Data records
========

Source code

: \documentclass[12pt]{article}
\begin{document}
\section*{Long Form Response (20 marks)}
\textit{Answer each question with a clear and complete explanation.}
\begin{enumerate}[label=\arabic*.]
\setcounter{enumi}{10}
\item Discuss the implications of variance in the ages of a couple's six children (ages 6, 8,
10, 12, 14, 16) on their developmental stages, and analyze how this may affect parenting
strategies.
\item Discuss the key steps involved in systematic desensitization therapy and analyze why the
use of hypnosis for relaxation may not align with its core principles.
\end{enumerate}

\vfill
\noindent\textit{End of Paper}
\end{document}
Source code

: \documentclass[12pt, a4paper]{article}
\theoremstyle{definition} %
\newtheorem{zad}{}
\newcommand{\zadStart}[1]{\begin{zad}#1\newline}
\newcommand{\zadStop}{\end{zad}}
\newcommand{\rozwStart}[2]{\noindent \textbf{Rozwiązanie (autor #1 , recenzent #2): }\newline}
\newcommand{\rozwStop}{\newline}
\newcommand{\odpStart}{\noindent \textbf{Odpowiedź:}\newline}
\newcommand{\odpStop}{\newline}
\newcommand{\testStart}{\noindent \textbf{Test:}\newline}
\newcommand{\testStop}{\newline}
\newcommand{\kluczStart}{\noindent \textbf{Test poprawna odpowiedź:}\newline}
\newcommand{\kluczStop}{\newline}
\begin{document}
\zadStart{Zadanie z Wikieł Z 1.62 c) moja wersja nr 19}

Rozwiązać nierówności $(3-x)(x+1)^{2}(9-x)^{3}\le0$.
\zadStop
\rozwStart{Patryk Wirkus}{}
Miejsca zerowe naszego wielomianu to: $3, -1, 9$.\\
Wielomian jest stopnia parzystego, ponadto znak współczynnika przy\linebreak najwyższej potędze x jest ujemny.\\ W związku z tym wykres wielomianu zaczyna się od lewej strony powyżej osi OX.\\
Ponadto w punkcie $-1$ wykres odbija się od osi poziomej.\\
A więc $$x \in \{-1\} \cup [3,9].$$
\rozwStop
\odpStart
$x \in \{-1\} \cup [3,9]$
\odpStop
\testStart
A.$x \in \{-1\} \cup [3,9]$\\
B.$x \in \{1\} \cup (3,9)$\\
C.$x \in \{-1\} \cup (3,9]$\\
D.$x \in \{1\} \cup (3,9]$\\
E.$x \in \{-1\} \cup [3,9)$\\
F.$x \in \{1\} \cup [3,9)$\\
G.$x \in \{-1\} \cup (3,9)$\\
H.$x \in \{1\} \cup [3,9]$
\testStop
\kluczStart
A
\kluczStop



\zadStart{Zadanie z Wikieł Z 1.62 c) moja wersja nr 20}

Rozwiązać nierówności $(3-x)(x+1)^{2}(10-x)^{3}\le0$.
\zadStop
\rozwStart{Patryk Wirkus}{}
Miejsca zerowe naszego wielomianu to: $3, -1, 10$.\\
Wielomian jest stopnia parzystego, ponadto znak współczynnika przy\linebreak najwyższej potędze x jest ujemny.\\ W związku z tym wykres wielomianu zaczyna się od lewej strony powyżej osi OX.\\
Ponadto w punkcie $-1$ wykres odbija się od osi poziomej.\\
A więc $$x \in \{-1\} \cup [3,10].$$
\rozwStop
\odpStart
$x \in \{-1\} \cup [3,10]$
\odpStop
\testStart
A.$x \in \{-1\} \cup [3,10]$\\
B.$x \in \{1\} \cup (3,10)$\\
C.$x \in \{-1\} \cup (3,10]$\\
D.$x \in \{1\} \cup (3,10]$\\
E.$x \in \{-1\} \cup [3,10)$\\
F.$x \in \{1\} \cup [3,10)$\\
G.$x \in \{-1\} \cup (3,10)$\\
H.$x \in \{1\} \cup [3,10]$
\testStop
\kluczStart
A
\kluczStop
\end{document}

========

Working through the records above, copy each one exactly.

Source code

: \documentclass[12pt]{article}
\begin{document}
\section*{Long Form Response (20 marks)}
\textit{Answer each question with a clear and complete explanation.}
\begin{enumerate}[label=\arabic*.]
\setcounter{enumi}{10}
\item Discuss the implications of variance in the ages of a couple's six children (ages 6, 8,
10, 12, 14, 16) on their developmental stages, and analyze how this may affect parenting
strategies.
\item Discuss the key steps involved in systematic desensitization therapy and analyze why the
use of hypnosis for relaxation may not align with its core principles.
\end{enumerate}

\vfill
\noindent\textit{End of Paper}
\end{document}
Source code

: \documentclass[12pt, a4paper]{article}
\theoremstyle{definition} %
\newtheorem{zad}{}
\newcommand{\zadStart}[1]{\begin{zad}#1\newline}
\newcommand{\zadStop}{\end{zad}}
\newcommand{\rozwStart}[2]{\noindent \textbf{Rozwiązanie (autor #1 , recenzent #2): }\newline}
\newcommand{\rozwStop}{\newline}
\newcommand{\odpStart}{\noindent \textbf{Odpowiedź:}\newline}
\newcommand{\odpStop}{\newline}
\newcommand{\testStart}{\noindent \textbf{Test:}\newline}
\newcommand{\testStop}{\newline}
\newcommand{\kluczStart}{\noindent \textbf{Test poprawna odpowiedź:}\newline}
\newcommand{\kluczStop}{\newline}
\begin{document}
\zadStart{Zadanie z Wikieł Z 1.62 c) moja wersja nr 19}

Rozwiązać nierówności $(3-x)(x+1)^{2}(9-x)^{3}\le0$.
\zadStop
\rozwStart{Patryk Wirkus}{}
Miejsca zerowe naszego wielomianu to: $3, -1, 9$.\\
Wielomian jest stopnia parzystego, ponadto znak współczynnika przy\linebreak najwyższej potędze x jest ujemny.\\ W związku z tym wykres wielomianu zaczyna się od lewej strony powyżej osi OX.\\
Ponadto w punkcie $-1$ wykres odbija się od osi poziomej.\\
A więc $$x \in \{-1\} \cup [3,9].$$
\rozwStop
\odpStart
$x \in \{-1\} \cup [3,9]$
\odpStop
\testStart
A.$x \in \{-1\} \cup [3,9]$\\
B.$x \in \{1\} \cup (3,9)$\\
C.$x \in \{-1\} \cup (3,9]$\\
D.$x \in \{1\} \cup (3,9]$\\
E.$x \in \{-1\} \cup [3,9)$\\
F.$x \in \{1\} \cup [3,9)$\\
G.$x \in \{-1\} \cup (3,9)$\\
H.$x \in \{1\} \cup [3,9]$
\testStop
\kluczStart
A
\kluczStop



\zadStart{Zadanie z Wikieł Z 1.62 c) moja wersja nr 20}

Rozwiązać nierówności $(3-x)(x+1)^{2}(10-x)^{3}\le0$.
\zadStop
\rozwStart{Patryk Wirkus}{}
Miejsca zerowe naszego wielomianu to: $3, -1, 10$.\\
Wielomian jest stopnia parzystego, ponadto znak współczynnika przy\linebreak najwyższej potędze x jest ujemny.\\ W związku z tym wykres wielomianu zaczyna się od lewej strony powyżej osi OX.\\
Ponadto w punkcie $-1$ wykres odbija się od osi poziomej.\\
A więc $$x \in \{-1\} \cup [3,10].$$
\rozwStop
\odpStart
$x \in \{-1\} \cup [3,10]$
\odpStop
\testStart
A.$x \in \{-1\} \cup [3,10]$\\
B.$x \in \{1\} \cup (3,10)$\\
C.$x \in \{-1\} \cup (3,10]$\\
D.$x \in \{1\} \cup (3,10]$\\
E.$x \in \{-1\} \cup [3,10)$\\
F.$x \in \{1\} \cup [3,10)$\\
G.$x \in \{-1\} \cup (3,10)$\\
H.$x \in \{1\} \cup [3,10]$
\testStop
\kluczStart
A
\kluczStop
\end{document}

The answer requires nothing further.